Compared to the tsunami or Katrina this earthquake is small potatoes. But this week, memories of just-caught cozze, frizzante mornings and spontaneous home-made lemoncello and grappa tastings are mingling with recollections of walking home to the Haight after the ’89 SF quake. Wading through a Union Square drenched in shattered glass, joining clusters around car radios, moving with the crowd of silent walkers spilling west, north and south from downtown, gathering breath before hustling under an overpass, cresting Buena Vista to see the smoke and fires pouring up from the Marina… But all I faced was an entry system that relied on electricity, a collapsed chimney across the street resting heavily on someone else’s car, a broken vase with rancid water. We spent our evening drinking on a friend’s stoop (vodka tonics, if I recall), shaken, freaked out by the pitch dark and thumping helicopters overhead, and sick for those in the Marina and under the collapsed concrete of the east bay. But we still had a place to sleep, to work, to live. Our shallow roots were undamaged.
Hearing today that a friend’s family is actually from L’Aquila cements my sorrow at what they must be suffering. Her relatives have been accounted for, so they’re “lucky”. But their homes are destroyed, their businesses gone, their town extinct…in 30 seconds…and this in a land where roots run generations deep.

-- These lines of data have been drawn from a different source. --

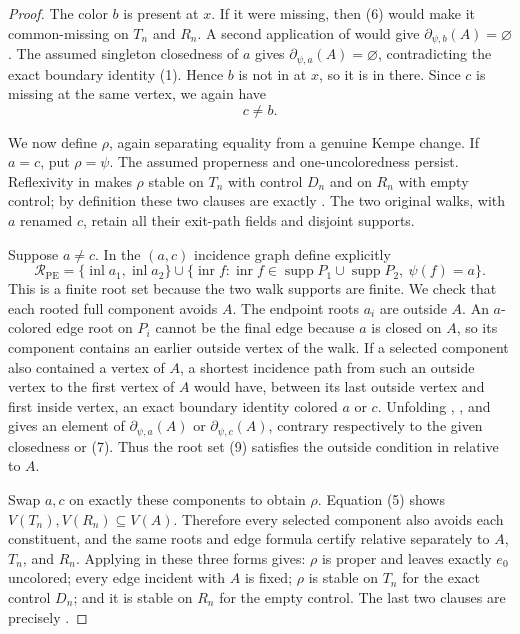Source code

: \begin{proof}
The color $b$ is present at $x$.  If it were missing, then (6) would make
it common-missing on $T_n$ and $R_n$.  A second application of
 would give
$\partial_{\psi,b}(A)=\varnothing$.  The assumed singleton closedness of
$a$ gives $\partial_{\psi,a}(A)=\varnothing$, contradicting the exact
boundary identity (1).  Hence $b$ is not in
 at $x$, so it is in
 there.  Since $c$ is missing at the same vertex,
we again have
\[
                         c\ne b.                    \tag{8}
\]

We now define $\rho$, again separating equality from a genuine Kempe
change.  If $a=c$, put $\rho=\psi$.  The assumed properness and
one-uncoloredness persist.  Reflexivity in  makes $\rho$
stable on $T_n$ with control $D_n$ and on $R_n$ with empty control;
by definition these two clauses are exactly
.  The two original walks, with $a$
renamed $c$, retain all their exit-path fields and disjoint supports.

Suppose $a\ne c$.  In the $(a,c)$ incidence graph define explicitly
\[
 \mathcal R_{\mathrm{PE}}=
 \{\operatorname{inl}a_1,\operatorname{inl}a_2\}
 \mathbin\cup
 \{\operatorname{inr}f: \operatorname{inr}f\in
       \operatorname{supp}P_1\cup\operatorname{supp}P_2,
       \ \psi(f)=a\}.                               \tag{9}
\]
This is a finite root set because the two walk supports are finite.  We
check that each rooted full component avoids $A$.  The endpoint roots
$a_i$ are outside $A$.
An $a$-colored edge root on $P_i$ cannot be the final edge because $a$ is
closed on $A$, so its component contains an earlier outside vertex of
the walk.  If a selected component also contained a vertex of $A$, a
shortest incidence path from such an outside vertex to the first vertex
of $A$ would have, between its last outside vertex and first inside
vertex, an exact boundary identity colored $a$ or $c$.  Unfolding
, , and
 gives an element of
$\partial_{\psi,a}(A)$ or $\partial_{\psi,c}(A)$, contrary respectively
to the given closedness or (7).  Thus the root set (9) satisfies the outside
condition in  relative to $A$.

Swap $a,c$ on exactly these components to obtain $\rho$.  Equation (5)
shows $V(T_n),V(R_n)\subseteq V(A)$.  Therefore every selected component
also avoids each constituent, and the same roots and edge formula certify
 relative separately to $A$, $T_n$, and
$R_n$.  Applying  in these three
forms gives: $\rho$ is proper and leaves exactly $e_0$ uncolored; every
edge incident with $A$ is fixed; $\rho$ is stable on $T_n$ for the exact
control $D_n$; and it is stable on $R_n$ for the empty control.  The
last two clauses are precisely .


\end{proof}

I keep thinking that the act of caring enough can psychically absorb a piece of their shock and trauma. Stupid, really. But until something more useful comes to mind, I’ll pay homage thinking of unprepossessing Norcia with its squat, cement buildings, graceful and functional fountains, women in silk stockings taking their passeggiata with suited beaux of 40 years. Truffles and cured meats aside, this isn’t a spot on a tourist map, just a town where people work, eat, sleep, laugh, live and die. Perhaps a bit like L’Aquila.
by Billy Collins
How agreeable it is not to be touring Italy this summer,
wandering her cities and ascending her torrid hilltowns.

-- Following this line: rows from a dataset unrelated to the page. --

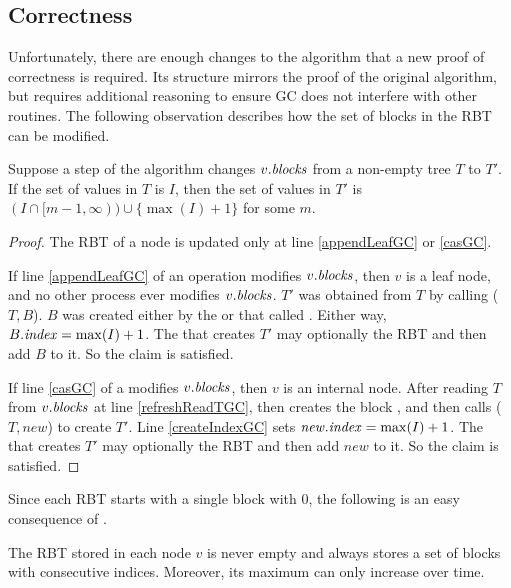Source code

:
\subsection{Correctness}
Unfortunately, there are enough changes to the algorithm that a new proof of correctness
is required.  Its structure mirrors the proof of the original algorithm, but requires additional
reasoning to ensure GC does not interfere with other routines.
The following observation describes
how the set of blocks in the RBT can be modified.

\begin{lemma}\label{RBTupdates}
Suppose a step of the algorithm changes $v.\mbox{\textit{blocks}}$ from a non-empty tree $T$ to $T'$.
If the set of  values  in $T$ is $I$, then the set of  values in $T'$ is 
$(I \cap [m-1,\infty))\cup \{\max(I) + 1\}$ for some $m$.
\end{lemma}
\begin{proof}
The RBT of a node is updated only at line \ref{appendLeafGC} or \ref{casGC}.

If line \ref{appendLeafGC} of an  operation modifies $v.\mbox{\textit{blocks}}$,
then $v$ is a leaf node, and no other process ever modifies $v.\mbox{\textit{blocks}}$.
$T'$ was obtained from $T$ by calling ($T,B$).
$B$ was created either by the  or  that called .
Either way, $B.\mbox{\textit{index}} = \max(I)+1$.
The  that creates $T'$ may optionally  the RBT and then add $B$ to it.
So the claim is satisfied.

If line \ref{casGC} of a  modifies $v.\mbox{\textit{blocks}}$, then $v$ is an internal node.
After reading $T$ from $v.\mbox{\textit{blocks}}$ at line \ref{refreshReadTGC},
then creates the  block ,
and then calls ($T,new$) to create $T'$.
Line \ref{createIndexGC} sets $\mbox{\textnormal{\textit{new}}}.\mbox{\textnormal{\textit{index}}} = \max(I)+1$.
The  that creates $T'$ may optionally  the RBT and then add $new$ to it.
So the claim is satisfied.
\end{proof}

Since each RBT starts with a single block with  0, the following is an easy consequence of .
\begin{corollary}\label{nonEmptyIncreasing}
The RBT stored in each node $v$ is never empty and always stores a set of blocks with consecutive indices.
Moreover, its maximum  can only increase over time.
\end{corollary}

How much better to cruise these local, familiar streets,
fully grasping the meaning of every roadsign and billboard
and all the sudden hand gestures of my compatriots.
There are no abbeys here, no crumbling frescoes of famous
domes and there is no need to memorize a succession
of kings or tour the dripping corners of a dungeon.
No need to stand around a sarcophagus, see Napoleon’s
little bed on Elba, or view the bones of a saint under glass.
How much better to command the simple precinct of home
than be dwarfed by pillar, arch, and basilica.
Why hide my head in phrase books and wrinkled maps?
Why feed scenery into a hungry, one-eyes camera
eager to eat the world one monument at a time?
Instead of slouching in a café ignorant of the word for ice,
I will head down to the coffee shop and the waitress
known as Dot. I will slide into the flow of the morning
paper, all language barriers down,
rivers of idiom running freely, eggs over easy on the way.
And after breakfast, I will not have to find someone
willing to photograph me with my arm around the owner.
I will not puzzle over the bill or record in a journal
what I had to eat and how the sun came in the window.
It is enough to climb back into the car
as if it were the great car of English itself
and sounding my loud vernacular horn, speed off
down a road that will never lead to Rome, not even Bologna.
*I found this forgotten Billy Collins poem in my Italy notes as I was looking for a photo to include. It’s like Collins was on my trip, and in my head for weeks after our return.